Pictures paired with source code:
*** Begin section ***

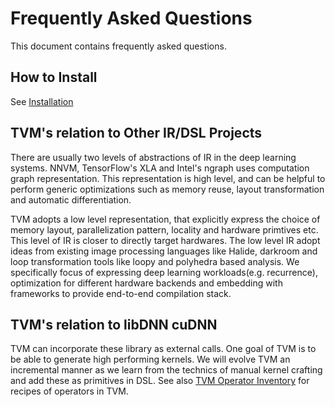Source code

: <!--- Licensed to the Apache Software Foundation (ASF) under one -->
<!--- or more contributor license agreements.  See the NOTICE file -->
<!--- distributed with this work for additional information -->
<!--- regarding copyright ownership.  The ASF licenses this file -->
<!--- to you under the Apache License, Version 2.0 (the -->
<!--- "License"); you may not use this file except in compliance -->
<!--- with the License.  You may obtain a copy of the License at -->

<!---   http://www.apache.org/licenses/LICENSE-2.0 -->

<!--- Unless required by applicable law or agreed to in writing, -->
<!--- software distributed under the License is distributed on an -->
<!--- "AS IS" BASIS, WITHOUT WARRANTIES OR CONDITIONS OF ANY -->
<!--- KIND, either express or implied.  See the License for the -->
<!--- specific language governing permissions and limitations -->
<!--- under the License. -->

Frequently Asked Questions
==========================
This document contains frequently asked questions.

How to Install
--------------
See [Installation](http://docs.tvm.ai/install/)

TVM's relation to Other IR/DSL Projects
---------------------------------------
There are usually two levels of abstractions of IR in the deep learning systems.
NNVM, TensorFlow's XLA and Intel's ngraph uses computation graph representation.
This representation is high level, and can be helpful to perform generic optimizations
such as memory reuse, layout transformation and automatic differentiation.

TVM adopts a low level representation, that explicitly express the choice of memory
layout, parallelization pattern, locality and hardware primtives etc.
This level of IR is closer to directly target hardwares.
The low level IR adopt ideas from existing image processing languages like Halide, darkroom
and loop transformation tools like loopy and polyhedra based analysis.
We specifically focus of expressing deep learning workloads(e.g. recurrence),
optimization for different hardware backends and embedding with frameworks to provide
end-to-end compilation stack.


TVM's relation to libDNN cuDNN
------------------------------
TVM can incorporate these library as external calls. One goal of TVM is to be able to
generate high performing kernels. We will evolve TVM an incremental manner as
we learn from the technics of manual kernel crafting and add these as primitives in DSL.
See also [TVM Operator Inventory](https://github.com/dmlc/tvm/tree/master/topi) for
recipes of operators in TVM.
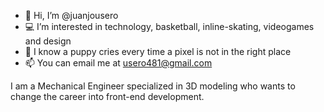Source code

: - 👋 Hi, I’m @juanjousero
- 💻 I’m interested in technology, basketball, inline-skating, videogames and design
- 👀 I know a puppy cries every time a pixel is not in the right place
- 📫 You can email me at usero481@gmail.com

I am a Mechanical Engineer specialized in 3D modeling who wants to change the career into front-end development.
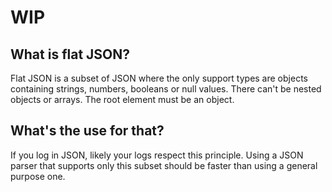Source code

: # WIP

## What is flat JSON?

Flat JSON is a subset of JSON where the only support types are objects containing
strings, numbers, booleans or null values. There can't be nested objects or
arrays. The root element must be an object.

## What's the use for that?

If you log in JSON, likely your logs respect this principle. Using a JSON
parser that supports only this subset should be faster than using a general
purpose one.
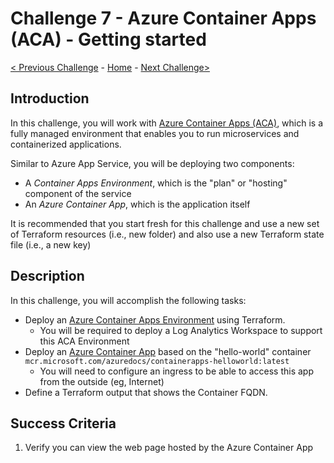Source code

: # Challenge 7 - Azure Container Apps (ACA) - Getting started

[< Previous Challenge](./Challenge-06.md) - [Home](../README.md) - [Next Challenge>](./Challenge-08.md)

## Introduction

In this challenge, you will work with [Azure Container Apps (ACA)](https://learn.microsoft.com/en-us/azure/container-apps/overview), which is a fully managed environment that enables you to run microservices and containerized applications.

Similar to Azure App Service, you will be deploying two components:

- A *Container Apps Environment*, which is the "plan" or "hosting" component of the service
- An *Azure Container App*, which is the application itself

It is recommended that you start fresh for this challenge and use a new set of Terraform resources (i.e., new folder) and also use a new Terraform state file (i.e., a new key)

## Description

In this challenge, you will accomplish the following tasks:

+ Deploy an [Azure Container Apps Environment](https://registry.terraform.io/providers/hashicorp/azurerm/latest/docs/resources/container_app_environment) using Terraform.
    - You will be required to deploy a Log Analytics Workspace to support this ACA Environment
+ Deploy an [Azure Container App](https://registry.terraform.io/providers/hashicorp/azurerm/latest/docs/resources/container_app) based on the "hello-world" container `mcr.microsoft.com/azuredocs/containerapps-helloworld:latest`
    - You will need to configure an ingress to be able to access this app from the outside (eg, Internet)
+ Define a Terraform output that shows the Container FQDN.

## Success Criteria

1. Verify you can view the web page hosted by the Azure Container App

*** End section ***

The task: Every line of the data should be copied as it stands, without the images.

Exercise output:
Source code

: <!--- Licensed to the Apache Software Foundation (ASF) under one -->
<!--- or more contributor license agreements.  See the NOTICE file -->
<!--- distributed with this work for additional information -->
<!--- regarding copyright ownership.  The ASF licenses this file -->
<!--- to you under the Apache License, Version 2.0 (the -->
<!--- "License"); you may not use this file except in compliance -->
<!--- with the License.  You may obtain a copy of the License at -->

<!---   http://www.apache.org/licenses/LICENSE-2.0 -->

<!--- Unless required by applicable law or agreed to in writing, -->
<!--- software distributed under the License is distributed on an -->
<!--- "AS IS" BASIS, WITHOUT WARRANTIES OR CONDITIONS OF ANY -->
<!--- KIND, either express or implied.  See the License for the -->
<!--- specific language governing permissions and limitations -->
<!--- under the License. -->

Frequently Asked Questions
==========================
This document contains frequently asked questions.

How to Install
--------------
See [Installation](http://docs.tvm.ai/install/)

TVM's relation to Other IR/DSL Projects
---------------------------------------
There are usually two levels of abstractions of IR in the deep learning systems.
NNVM, TensorFlow's XLA and Intel's ngraph uses computation graph representation.
This representation is high level, and can be helpful to perform generic optimizations
such as memory reuse, layout transformation and automatic differentiation.

TVM adopts a low level representation, that explicitly express the choice of memory
layout, parallelization pattern, locality and hardware primtives etc.
This level of IR is closer to directly target hardwares.
The low level IR adopt ideas from existing image processing languages like Halide, darkroom
and loop transformation tools like loopy and polyhedra based analysis.
We specifically focus of expressing deep learning workloads(e.g. recurrence),
optimization for different hardware backends and embedding with frameworks to provide
end-to-end compilation stack.


TVM's relation to libDNN cuDNN
------------------------------
TVM can incorporate these library as external calls. One goal of TVM is to be able to
generate high performing kernels. We will evolve TVM an incremental manner as
we learn from the technics of manual kernel crafting and add these as primitives in DSL.
See also [TVM Operator Inventory](https://github.com/dmlc/tvm/tree/master/topi) for
recipes of operators in TVM.
Source code

: - 👋 Hi, I’m @juanjousero
- 💻 I’m interested in technology, basketball, inline-skating, videogames and design
- 👀 I know a puppy cries every time a pixel is not in the right place
- 📫 You can email me at usero481@gmail.com

I am a Mechanical Engineer specialized in 3D modeling who wants to change the career into front-end development.
Source code

: # WIP

## What is flat JSON?

Flat JSON is a subset of JSON where the only support types are objects containing
strings, numbers, booleans or null values. There can't be nested objects or
arrays. The root element must be an object.

## What's the use for that?

If you log in JSON, likely your logs respect this principle. Using a JSON
parser that supports only this subset should be faster than using a general
purpose one.
Source code

: # Challenge 7 - Azure Container Apps (ACA) - Getting started

[< Previous Challenge](./Challenge-06.md) - [Home](../README.md) - [Next Challenge>](./Challenge-08.md)

## Introduction

In this challenge, you will work with [Azure Container Apps (ACA)](https://learn.microsoft.com/en-us/azure/container-apps/overview), which is a fully managed environment that enables you to run microservices and containerized applications.

Similar to Azure App Service, you will be deploying two components:

- A *Container Apps Environment*, which is the "plan" or "hosting" component of the service
- An *Azure Container App*, which is the application itself

It is recommended that you start fresh for this challenge and use a new set of Terraform resources (i.e., new folder) and also use a new Terraform state file (i.e., a new key)

## Description

In this challenge, you will accomplish the following tasks:

+ Deploy an [Azure Container Apps Environment](https://registry.terraform.io/providers/hashicorp/azurerm/latest/docs/resources/container_app_environment) using Terraform.
    - You will be required to deploy a Log Analytics Workspace to support this ACA Environment
+ Deploy an [Azure Container App](https://registry.terraform.io/providers/hashicorp/azurerm/latest/docs/resources/container_app) based on the "hello-world" container `mcr.microsoft.com/azuredocs/containerapps-helloworld:latest`
    - You will need to configure an ingress to be able to access this app from the outside (eg, Internet)
+ Define a Terraform output that shows the Container FQDN.

## Success Criteria

1. Verify you can view the web page hosted by the Azure Container App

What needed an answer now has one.